My own experience with T3 is, I was doing very badly on t4 still loads of hypo symptoms on 250 mcg. My GP at the time just stopped my levo one day and put me on to 60mcg liothyronine the next. Almost instantly I felt the effects, the sludge I had been dragging myself through for ten years was gone I lost 4 stone in a year and have not looked back since..... I still take the 60mcg, first thing with my coffee. Sometimes I eat but mostly I don’t, I’m one of those people that couldn’t be fussed with cutting up pills and taking them at different times of the day. My T3 bloods are always under range, but I generally feel well.... I’m 58 and can still work and walk the dogs I look after my grandchildren and spin to keep my muscle mass. I would not be doing any of this were I still on levo!!! I have other health issues so it’s always a bit of a juggling act but yes T3 saved my life basically, or at least gave me my life back....

puffyface3 years ago

T3 made me feel normal again! My history is that I was feeling rubbish for a while and was put on T4. Then I started to feel really rubbish. I ballooned and my body hurt. A brilliant endocrinologist did some blood tests, guessed what else was wrong and sent me to a rheumy... and put me on T3. The first day I tried it I remember feeling something like electricity in my legs. I started on 40, and now take 60mcg a day. 40 when I waken and 20 early evening. I don’t feel the energy surge any more, but I feel good. Good luck with it! X

Judithdalston3 years ago

I had hoped T3 would cure my aches, pains, exhaustion...as well as hypothyroidism for 15 plus years, I also had diagnosed fibromyalgia and am insulin dependent diabetic (due to sepsis following a routine gallstone procedure). However though I introduced it slowly along with levothyroxine, then went onto T3 only up-to 75 mcg, it didn’t create any improvements after initial dosing, but sent my blood sugar up alarmingly. I am still on 1/2 Tiromel pill daily, with levo, but even that upsets my GPs with very low TSH! Hope you get a ‘cure’ with T3.

jersey-jazz3 years ago

I was diagnosed in the States with Hashimoto's Disease over forty years ago and started on llvothyroxine. My energy level resurged and I was good for a while. I went from 108 lbs to less than 100 lbs (5' 2"). Then, after moving to Scotland, I was sagging, becoming sluggish, losing hair and gaining weight. I went up to over ten stone, more than my pregnancy weights.. The NHS finally investigated, acknowledged the condition of Hashimoto's Disease and changed the prescription from levothyroxine to liothyronine. For approximately fifteen years, the NHS in Scotland kept me on liothyronine, solely . Once again, I thrived. Then, my Scottish husband died and I returned to the States. Since then, I have been on a combination of liothyronine and livothyrozine. I know that it is the liothyrone that is effective in my body, not the livothyroxine. However, I feel that I must take what is prescribed, as long as they don't take away the liothyronine from me. That is what keeps me going. We are at the mercy of the doctors who know less than we do about our condition. Incidentally, my thyroid gland has been destroyed by the antibodies. I hope this helps.

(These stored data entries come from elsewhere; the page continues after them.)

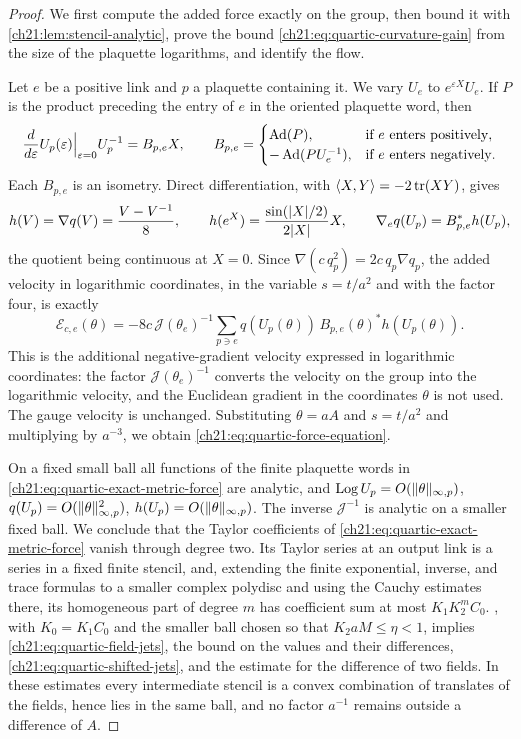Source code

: \begin{proof}
We first compute the added force exactly on the group, then bound it with \cref{ch21:lem:stencil-analytic}, prove the bound \eqref{ch21:eq:quartic-curvature-gain} from the size of the plaquette logarithms, and identify the flow.

Let $e$ be a positive link and $p$ a plaquette containing it. We vary $U_e$ to $e^{\varepsilon X}U_e$. If $P$ is the product preceding the entry of $e$ in the oriented plaquette word, then
\[
 \frac{d}{d\varepsilon}U_p(\varepsilon)\Big|_{\varepsilon=0}U_p^{-1}=B_{p,e}X,\qquad
 B_{p,e}=\begin{cases}\Ad(P),&\text{if $e$ enters positively},\\ -\Ad(PU_e^{-1}),&\text{if $e$ enters negatively}.\end{cases}
\]
Each $B_{p,e}$ is an isometry. Direct differentiation, with $\ip XY=-2\tr(XY)$, gives
\[
 h(V)=\nabla q(V)=\frac{V-V^{-1}}8,\qquad h(e^X)=\frac{\sin(\abs X/2)}{2\abs X}X,\qquad\nabla_eq(U_p)=B_{p,e}^*h(U_p),
\]
the quotient being continuous at $X=0$. Since $\nabla(c\,q_p^2)=2c\,q_p\nabla q_p$, the added velocity in logarithmic coordinates, in the variable $s=t/a^2$ and with the factor four, is exactly
\begin{equation}\label{ch21:eq:quartic-exact-metric-force}
 \mathscr E_{c,e}(\theta)=-8c\,\mathcal J(\theta_e)^{-1}\sum_{p\ni e}q(U_p(\theta))\,B_{p,e}(\theta)^*h(U_p(\theta)).
\end{equation}
This is the additional negative-gradient velocity expressed in logarithmic coordinates: the factor $\mathcal J(\theta_e)^{-1}$ converts the velocity on the group into the logarithmic velocity, and the Euclidean gradient in the coordinates $\theta$ is not used. The gauge velocity is unchanged. Substituting $\theta=aA$ and $s=t/a^2$ and multiplying by $a^{-3}$, we obtain \eqref{ch21:eq:quartic-force-equation}.

On a fixed small ball all functions of the finite plaquette words in \eqref{ch21:eq:quartic-exact-metric-force} are analytic, and $\Log U_p=O(\norm\theta_{\infty,p})$, $q(U_p)=O(\norm\theta_{\infty,p}^2)$, $h(U_p)=O(\norm\theta_{\infty,p})$. The inverse $\mathcal J^{-1}$ is analytic on a smaller fixed ball. We conclude that the Taylor coefficients of \eqref{ch21:eq:quartic-exact-metric-force} vanish through degree two. Its Taylor series at an output link is a series in a fixed finite stencil, and, extending the finite exponential, inverse, and trace formulas to a smaller complex polydisc and using the Cauchy estimates there, its homogeneous part of degree $m$ has coefficient sum at most $K_1K_2^mC_0$. , with $K_0=K_1C_0$ and the smaller ball chosen so that $K_2aM\le\eta<1$, implies \eqref{ch21:eq:quartic-field-jets}, the bound on the values and their differences, \eqref{ch21:eq:quartic-shifted-jets}, and the estimate for the difference of two fields. In these estimates every intermediate stencil is a convex combination of translates of the fields, hence lies in the same ball, and no factor $a^{-1}$ remains outside a difference of $A$.


\end{proof}
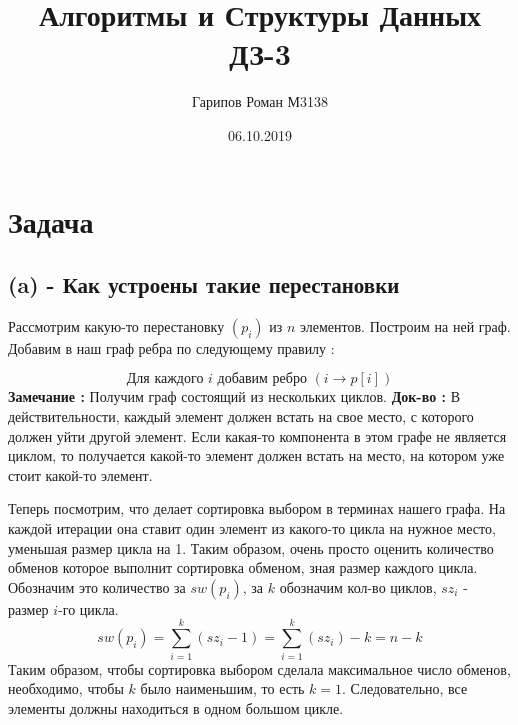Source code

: \documentclass{article}
\title{Алгоритмы и Структуры Данных ДЗ-3}
\date{06.10.2019}
\author{Гарипов Роман М3138}
\begin{document}
  \maketitle
  \newpage


\section*{Задача }
\subsection*{(a) - Как устроены такие перестановки}
Рассмотрим какую-то перестановку $(p_{i})$ из $n$ элементов. Построим на ней граф. Добавим в наш граф ребра по следующему правилу : 

$$\mbox{Для каждого } i \mbox{ добавим ребро } (i \rightarrow p[i])$$
\textbf{Замечание :} Получим граф состоящий из нескольких циклов.
\newline
\textbf{Док-во :} В действительности, каждый элемент должен встать на свое место, с которого должен уйти другой элемент. Если какая-то компонента в этом графе не является циклом, то получается какой-то элемент должен встать на место, на котором уже стоит какой-то элемент.
\begin{comment}
Рассмотрим ребро $(v \rightarrow u)$. Наличие этого ребра говорит нам о том, что элемент $v$ должен встать на место элемента $p[u]$, для того, чтобы перестановка $p_{i}$ была упорядочена. Ведь чтобы перестановка была упорядочена, необходимо следующее условие :
$$\forall i, \mbox{ } 1 \leq i \leq n :  p[i] = i$$
Понятно, что если поставить какой-то $p[x]$ на место с индексом $p[x]$, а $p[p[x]]$ на место с индексом $p[p[x]]$ \dots , получим отсортированную перестановку.
\end{comment}
\newline
Теперь посмотрим, что делает сортировка выбором в терминах нашего графа. На каждой итерации она ставит один элемент из какого-то цикла на нужное место, уменьшая размер цикла на 1. 
\newline
Таким образом, очень просто оценить количество обменов которое выполнит сортировка обменом, зная размер каждого цикла. Обозначим это количество за $sw(p_{i})$, за $k$ обозначим кол-во циклов, $sz_{i}$ - размер $i$-го цикла.
$$sw(p_{i}) = \sum_{i = 1}^{k}(sz_{i} - 1) = \sum_{i = 1}^{k}(sz_{i}) - k = n - k$$
Таким образом, чтобы сортировка выбором сделала максимальное число обменов, необходимо, чтобы $k$ было наименьшим, то есть $k = 1$. Следовательно, все элементы должны находиться в одном большом цикле.
\end{document}
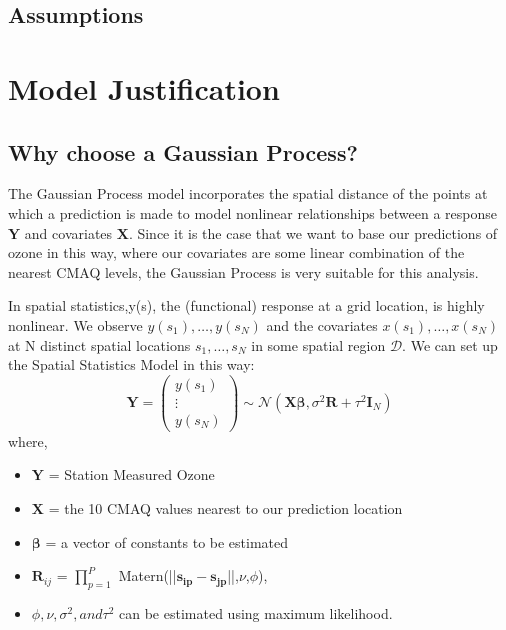\documentclass{article}                                                   %
\def\wl{\par \vspace{\baselineskip}}                                      %
\begin{document}
  \subsection{Assumptions}
\section{Model Justification}
  \subsection{Why choose a Gaussian Process?}
  The Gaussian Process model incorporates the spatial distance of the points 
  at which a prediction is made to model nonlinear relationships between a
  response $\bm Y$ and covariates $\bm X$. Since it is the case that we want
  to base our predictions of ozone in this way, where our covariates are some
  linear combination of the nearest CMAQ levels, the Gaussian Process is very
  suitable for this analysis.
  \wl\noindent
  In spatial statistics,y(s), the (functional) response at a grid location,
  is highly nonlinear. We observe $y(s_1),\ldots,y(s_N)$ and the covariates
  $x(s_1),\ldots,x(s_N)$ at N distinct spatial locations $s_1,\ldots,s_N$
  in some spatial region $\mathcal{D}$.
  We can set up the Spatial Statistics Model in this way:
  \[ \bm Y = \begin{pmatrix} y(s_1) \\ \vdots \\ y(s_N) \end{pmatrix} 
             \sim \mathcal{N}(\bm{X\beta},\sigma^2\bm R + \tau^2\bm I_N) \] 
  where,  \begin{itemize}
            \item $\bm Y$ = Station Measured Ozone
            \item $\bm X$ = the 10 CMAQ values nearest to our prediction location
            \item $\bm\beta$ = a vector of constants to be estimated
            \item $\bm R_{ij}$ = $\prod_{p=1}^P$ 
                                 Matern(||$\bm{s_{ip}-s_{jp}}$||,$\nu$,$\phi$), 
            \item $\phi,\nu,\sigma^2, and \tau^2$ can be estimated using 
                                                  maximum likelihood.
          \end{itemize}
         
\end{document}
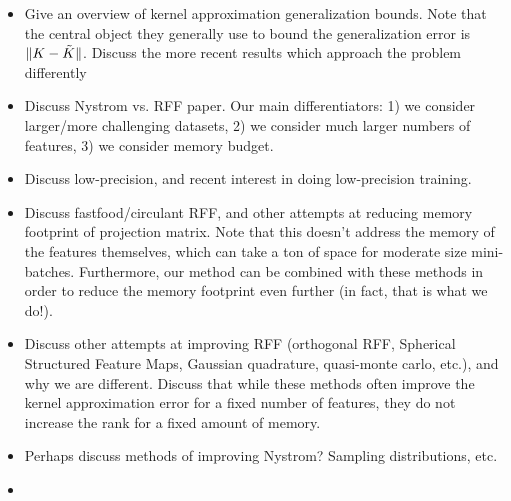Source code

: \begin{itemize}
	\item Give an overview of kernel approximation generalization bounds.  Note that the central object they generally use to bound the generalization error is $\|K-\tilde{K}\|$.  Discuss the more recent results which approach the problem differently 
	\item Discuss Nystrom vs. RFF paper.  Our main differentiators: 1) we consider larger/more challenging datasets, 2) we consider much larger numbers of features, 3) we consider memory budget.
	\item Discuss low-precision, and recent interest in doing low-precision training.
	\item Discuss fastfood/circulant RFF, and other attempts at reducing memory footprint of projection matrix.  Note that this doesn't address the memory of the features themselves, which can take a ton of space for moderate size mini-batches. Furthermore, our method can be combined with these methods in order to reduce the memory footprint even further (in fact, that is what we do!).
	\item Discuss other attempts at improving RFF (orthogonal RFF, Spherical Structured Feature Maps, Gaussian quadrature, quasi-monte carlo, etc.), and why we are different.  Discuss that while these methods often improve the kernel approximation error for a fixed number of features, they do not increase the rank for a fixed amount of memory.
	\item Perhaps discuss methods of improving Nystrom?  Sampling distributions, etc.
	\item {}
\end{itemize}
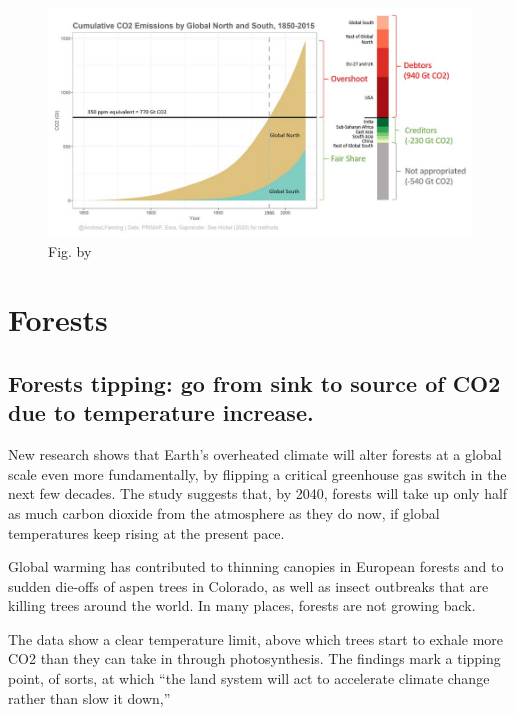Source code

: \documentclass[
]{book}
\begin{document}
\begin{figure}
\centering
\includegraphics{fig/CO2_Emissions_Global_North_South.jpeg}
\caption{Fig. by \citet{AndrewFanning}}
\end{figure}

\hypertarget{forests}{%
\chapter{Forests}\label{forests}}

\hypertarget{forests-tipping-go-from-sink-to-source-of-co2-due-to-temperature-increase.}{%
\section{Forests tipping: go from sink to source of CO2 due to temperature increase.}\label{forests-tipping-go-from-sink-to-source-of-co2-due-to-temperature-increase.}}

New research shows that Earth's overheated climate will
alter forests at a global scale even more fundamentally,
by flipping a critical greenhouse gas switch in the next few decades.
The study suggests that, by 2040, forests will take up only
half as much carbon dioxide from the atmosphere as they do now,
if global temperatures keep rising at the present pace.

Global warming has contributed to thinning canopies in European forests
and to sudden die-offs of aspen trees in Colorado,
as well as insect outbreaks that are killing trees around the world.
In many places, forests are not growing back.

The data show a clear temperature limit,
above which trees start to exhale more CO2 than they can take in through photosynthesis.
The findings mark a tipping point, of sorts, at which ``the land system will act to accelerate climate change rather than slow it down,''
\end{document}
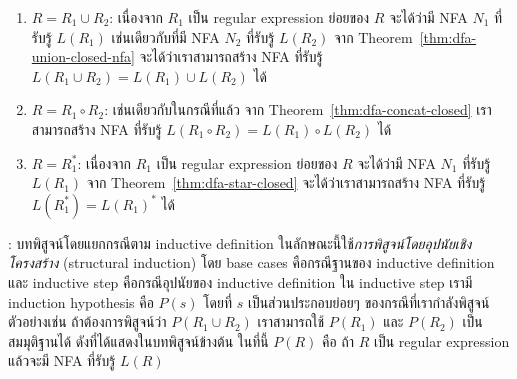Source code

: \begin{lemma}
\begin{pf}
\begin{enumerate}
\item $R=R_1\cup R_2$: เนื่องจาก $R_1$ เป็น regular expression ย่อยของ $R$ จะได้ว่ามี NFA $N_1$ ที่รับรู้ $L(R_1)$ เช่นเดียวกับที่มี NFA $N_2$ ที่รับรู้ $L(R_2)$ \enskip จาก Theorem~\ref{thm:dfa-union-closed-nfa} จะได้ว่าเราสามารถสร้าง NFA ที่รับรู้ $L(R_1\cup R_2)=L(R_1)\cup L(R_2)$ ได้

\item $R=R_1\circ R_2$: เช่นเดียวกับในกรณีที่แล้ว จาก Theorem~\ref{thm:dfa-concat-closed} เราสามารถสร้าง NFA ที่รับรู้ $L(R_1\circ R_2)=L(R_1)\circ L(R_2)$ ได้

\item $R=R_1^*$: เนื่องจาก $R_1$ เป็น regular expression ย่อยของ $R$ จะได้ว่ามี NFA $N_1$ ที่รับรู้ $L(R_1)$ \enskip จาก Theorem~\ref{thm:dfa-star-closed} จะได้ว่าเราสามารถสร้าง NFA ที่รับรู้ $L(R_1^*)=L(R_1)^*$ ได้
\end{enumerate}
\end{pf}
: บทพิสูจน์โดยแยกกรณีตาม inductive definition ในลักษณะนี้ใช้\emph{การพิสูจน์โดยอุปนัยเชิงโครงสร้าง} (structural induction) โดย base cases คือกรณีฐานของ inductive definition และ inductive step คือกรณีอุปนัยของ inductive definition \enskip ใน inductive step เรามี induction hypothesis คือ $P(s)$ โดยที่ $s$ เป็นส่วนประกอบย่อยๆ ของกรณีที่เรากำลังพิสูจน์ ตัวอย่างเช่น ถ้าต้องการพิสูจน์ว่า $P(R_1\cup R_2)$ เราสามารถใช้ $P(R_1)$ และ $P(R_2)$ เป็นสมมุติฐานได้ ดังที่ได้แสดงในบทพิสูจน์ข้างต้น \enskip ในที่นี้ $P(R)$ คือ ถ้า $R$ เป็น regular expression แล้วจะมี NFA ที่รับรู้ $L(R)$
\end{lemma}
%
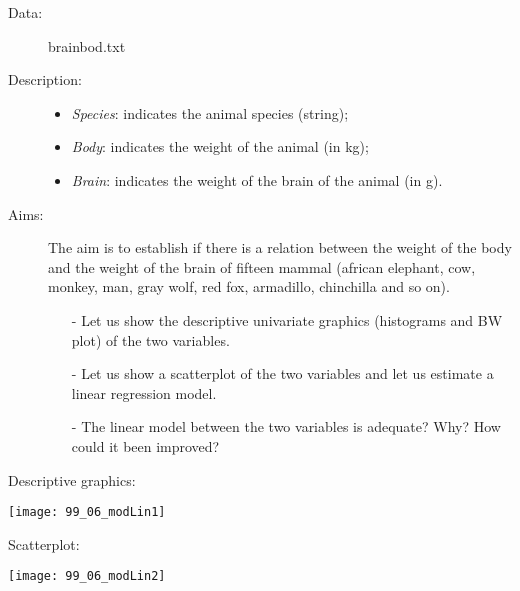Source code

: \begin{frame}
  \begin{description}
    \item[Data: ]brainbod.txt \\ 
    \item[Description: ]
      \begin{footnotesize}
        \begin{itemize}
          \item \textit{Species}: indicates the animal species (string);
          \item \textit{Body}: indicates the weight of the animal (in kg);
          \item \textit{Brain}: indicates the weight of the brain of the animal (in g).
        \end{itemize}
      \end{footnotesize}
    \item[Aims: ]
      \begin{footnotesize}
        The aim is to establish if there is a relation between the weight of the body and the weight of the brain of fifteen mammal (african elephant, cow, monkey, man, gray wolf, red fox, armadillo, chinchilla and so on).
        \begin{itemize}
          \item[-] Let us show the descriptive univariate graphics (histograms and BW plot) of the two variables.
          \item[-] Let us show a scatterplot of the two variables and let us estimate a linear regression model.       
          \item[-] The linear model between the two variables is adequate? Why? How could it been improved?
        \end{itemize}
      \end{footnotesize}
  \end{description}
\end{frame}

\begin{frame}
  Descriptive graphics:\\
  \vspace{-0.3cm}
  \begin{center}
    \texttt{[image: 99\_06\_modLin1]}
  \end{center}
\end{frame}

\begin{frame}
  \vspace{0.5cm}
  Scatterplot:\\
  \vspace{-0.8cm}
  \begin{center}
    \texttt{[image: 99\_06\_modLin2]}
  \end{center}
\end{frame}

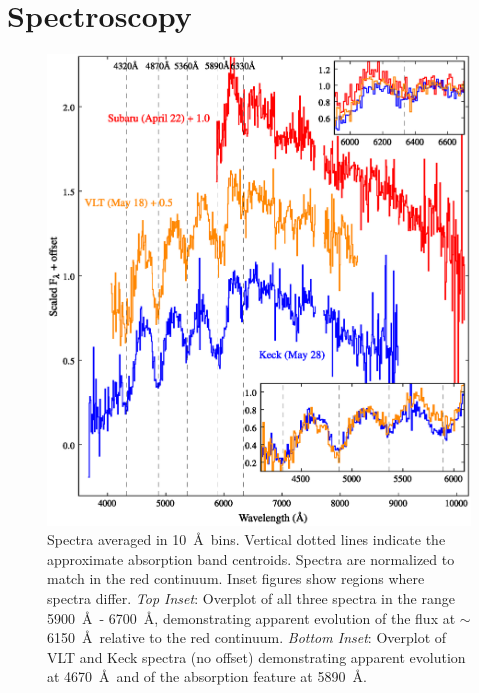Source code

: \section{Spectroscopy} \label{sec:f6_spec}

\begin{figure}
\begin{center}
\includegraphics[width=\textwidth]{figures/scp06f6/spectra.eps}
\end{center}
\caption[Spectroscopy of SN SCP06F6]{Spectra averaged in
  10~\AA\ bins. Vertical dotted lines indicate the approximate
  absorption band centroids. Spectra are normalized to match in the
  red continuum. Inset figures show regions where spectra differ.
  \emph{Top Inset}: Overplot of all three spectra in the range
  5900~\AA\ - 6700~\AA, demonstrating apparent evolution of the flux
  at $\sim$6150~\AA\ relative to the red continuum.  \emph{Bottom
    Inset}: Overplot of VLT and Keck spectra (no offset) demonstrating
  apparent evolution at 4670~\AA\ and of the absorption feature at
  5890~\AA.\label{fig:spectra}}
\end{figure}

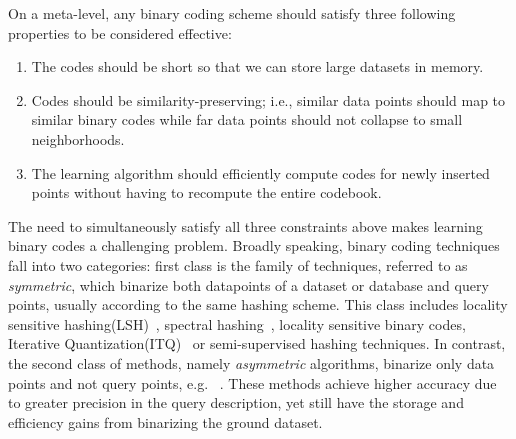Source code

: \documentclass{sig-alternate}
\begin{document}
On a meta-level, any binary coding scheme should satisfy three following properties to be considered effective: 
\begin{enumerate}
\item{The codes should be short so that we can store large datasets in memory.}
\item{Codes should be similarity-preserving; i.e., similar data points should map to similar binary codes while far data points should not collapse to small neighborhoods.}
\item{The learning algorithm should efficiently compute codes for newly inserted points without having to recompute the entire codebook.}
\end{enumerate}
The need to simultaneously satisfy all three constraints above makes learning binary codes a challenging problem.
Broadly speaking, binary coding techniques fall into two categories: first class is the family of techniques, referred to as \textit{symmetric}, which binarize both datapoints of a dataset or database and query points, usually according to the same hashing scheme. This class includes locality sensitive hashing(LSH)~\cite{indyk1998approximate}, spectral hashing~\cite{weiss2009spectral}, 
locality sensitive binary codes\cite{raginsky2009locality}, Iterative Quantization(ITQ)~\cite{gong2011iterative} or semi-supervised hashing\cite{wang2012semi} techniques.
In contrast, the second class of methods, namely \emph{asymmetric} algorithms, binarize only data points and not query points, e.g. ~\cite{jegou2011product,dong2008asymmetric,gordo2014asymmetric,jegou2010aggregating}. These methods achieve higher accuracy due to greater precision in the query description, yet still have the storage and efficiency gains from binarizing the ground dataset.
\end{document}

Hidden in reply to jersey-jazz3 years ago

jersey-jazz

I am incredibly appreciative of your sharing your experience, and I hope to stay on liothyronine with or without levothyroxine. I had a terrible experience and misdiagnosis, which messed up my thyroid. I am glad to hear your doctors at least keep you on liothyronine, and my experiences have been positive with liothyronine too.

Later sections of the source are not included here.